Автор книги: Петер Загер
Жанр: Прочая образовательная литература, Наука и Образование
Возрастные ограничения: +16
сообщить о неприемлемом содержимом
Текущая страница: 10 (всего у книги 39 страниц) [доступный отрывок для чтения: 13 страниц]
В июне, в Неделю восьмерок, тут становится жарко. Именно возле Крайст-Черч-мидоу финиширует гребная гонка, и в пылу ее страстей болельщиков нередко тянет на любовные приключения. На этом самом месте бросились в реку студенты, влюбленные в Зулейку Добсон, – кто не верит, прочитайте одноименный роман Макса Бирбома. От южной оконечности заливного луга ведет дорожка по берегу Черуэлла, откуда открывается вид на шпили – классическая оксфордская панорама, не искаженная предместьями.

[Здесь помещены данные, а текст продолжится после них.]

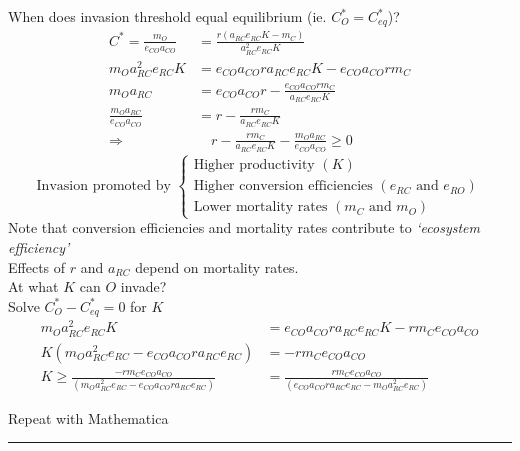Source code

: \documentclass{article}
\newcommand{\note}[1]{\colorbox{gray!30}{#1}}
\newcommand{\ind}{\-\hspace{1cm}}
\newcommand*\circled[1]{\tikz[baseline=(char.base)]{
            \node[shape=circle,draw,inner sep=2pt] (char) {#1};}}
\begin{document}
\ind When does invasion threshold equal equilibrium (ie. $C_O^* = C_{eq}^*$)?
\begin{align*}
	C^* = \frac{m_O}{e_{CO}a_{CO}} &= \frac{r(a_{RC}e_{RC}K-m_C)}{a_{RC}^2 e_{RC} K}\\
	m_O a_{RC}^2 e_{RC} K &= e_{CO} a_{CO} r a_{RC} e_{RC} K - e_{CO} a_{CO} r m_C\\
	m_O a_{RC}  & = e_{CO} a_{CO} r - \frac{e_{CO} a_{CO} r m_C}{a_{RC}e_{RC} K}\\
	\frac{m_O a_{RC}}{e_{CO} a_{CO}}  & = r - \frac{ r m_C}{a_{RC}e_{RC} K}\\
	\Rightarrow & \quad   r - \frac{ r m_C}{a_{RC}e_{RC} K} - \frac{m_O a_{RC}}{e_{CO} a_{CO}}  \geq 0
\end{align*}
\begin{equation*}
\text{Invasion promoted by }\begin{cases}
\text{Higher productivity }(K)\\
\text{Higher conversion efficiencies }(e_{RC} \text{ and } e_{RO})\\
\text{Lower mortality rates }(m_C \text{ and } m_O)
\end{cases}
\end{equation*}
\ind \ind Note that conversion efficiencies and mortality rates contribute to \emph{`ecosystem efficiency'}\\
\ind \ind Effects of $r$ and $a_{RC}$ depend on mortality rates.\\

\circled{4b}At what $K$ can $O$ invade?\\
\ind Solve $C_O^* - C_{eq}^* = 0$ for $K$
\begin{align*}
	m_O a_{RC}^2 e_{RC} K &= e_{CO} a_{CO} r a_{RC} e_{RC} K - r m_C e_{CO} a_{CO} \\
	K(m_O a_{RC}^2 e_{RC}-e_{CO} a_{CO} r a_{RC} e_{RC}) & =  - r m_C e_{CO} a_{CO} \\
	K  \geq   \frac{- r m_C e_{CO} a_{CO}}{(m_O a_{RC}^2 e_{RC}-e_{CO} a_{CO} r a_{RC} e_{RC})} & =  \frac{r m_C e_{CO} a_{CO}}{(e_{CO} a_{CO} r a_{RC} e_{RC}-m_O a_{RC}^2 e_{RC})}
\end{align*}

\note{Repeat with Mathematica}


\rule[0.5ex]{\linewidth}{1pt}
\end{document}
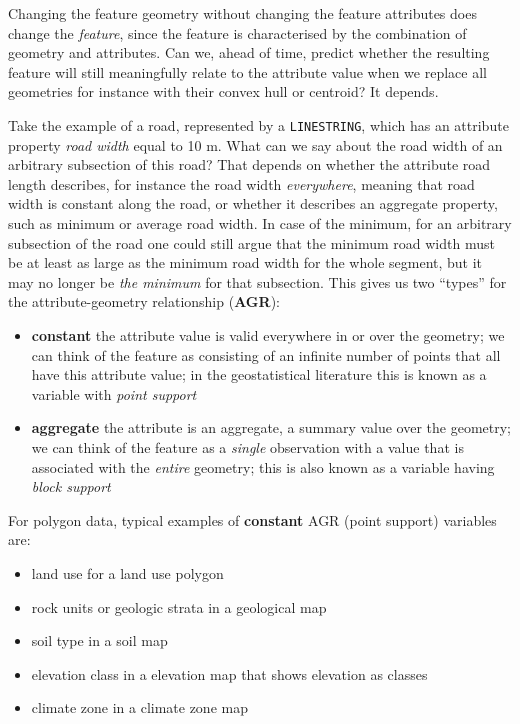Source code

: \documentclass[]{book}
\providecommand{\tightlist}{%
  \setlength{\itemsep}{0pt}\setlength{\parskip}{0pt}}
\begin{document}
Changing the feature geometry without changing the feature attributes
does change the \emph{feature}, since the feature is characterised by
the combination of geometry and attributes. Can we, ahead of time,
predict whether the resulting feature will still meaningfully relate
to the attribute value when we replace all geometries for instance
with their convex hull or centroid? It depends.

Take the example of a road, represented by a \texttt{LINESTRING}, which has
an attribute property \emph{road width} equal to 10 m. What can we say about
the road width of an arbitrary subsection of this road? That depends
on whether the attribute road length describes, for instance the
road width \emph{everywhere}, meaning that road width is constant along the
road, or whether it describes an aggregate property, such as minimum
or average road width. In case of the minimum, for an arbitrary
subsection of the road one could still argue that the minimum
road width must be at least as large as the minimum road width for
the whole segment, but it may no longer be \emph{the minimum} for that
subsection. This gives us two ``types'' for the attribute-geometry
relationship (\textbf{AGR}):

\begin{itemize}
\tightlist
\item
  \textbf{constant} the attribute value is valid everywhere in or over the
  geometry; we can think of the feature as consisting of an infinite
  number of points that all have this attribute value; in the geostatistical
  literature this is known as a variable with \emph{point support}
\item
  \textbf{aggregate} the attribute is an aggregate, a summary value over
  the geometry; we can think of the feature as a \emph{single} observation
  with a value that is associated with the \emph{entire} geometry; this is
  also known as a variable having \emph{block support}
\end{itemize}

For polygon data, typical examples of \textbf{constant} AGR (point
support) variables are:

\begin{itemize}
\tightlist
\item
  land use for a land use polygon
\item
  rock units or geologic strata in a geological map
\item
  soil type in a soil map
\item
  elevation class in a elevation map that shows elevation as classes
\item
  climate zone in a climate zone map
\end{itemize}
\end{document}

По Брод-уолк возвращаемся туда же, откуда начали: слева – коровы, справа – спортивные площадки Мертон-колледжа и Крайст-Черч-колледжа. Эта аллея была проложена вскоре после гражданской войны. Тогда по ее сторонам росли вязы, теперь платаны. Она была оксфордским Пэл-Мэлом, сельским подиумом городской моды, по которому прогуливались, чтобы на других посмотреть и себя показать, особенно в июньское воскресенье Show Sunday, которым заканчивается академический год.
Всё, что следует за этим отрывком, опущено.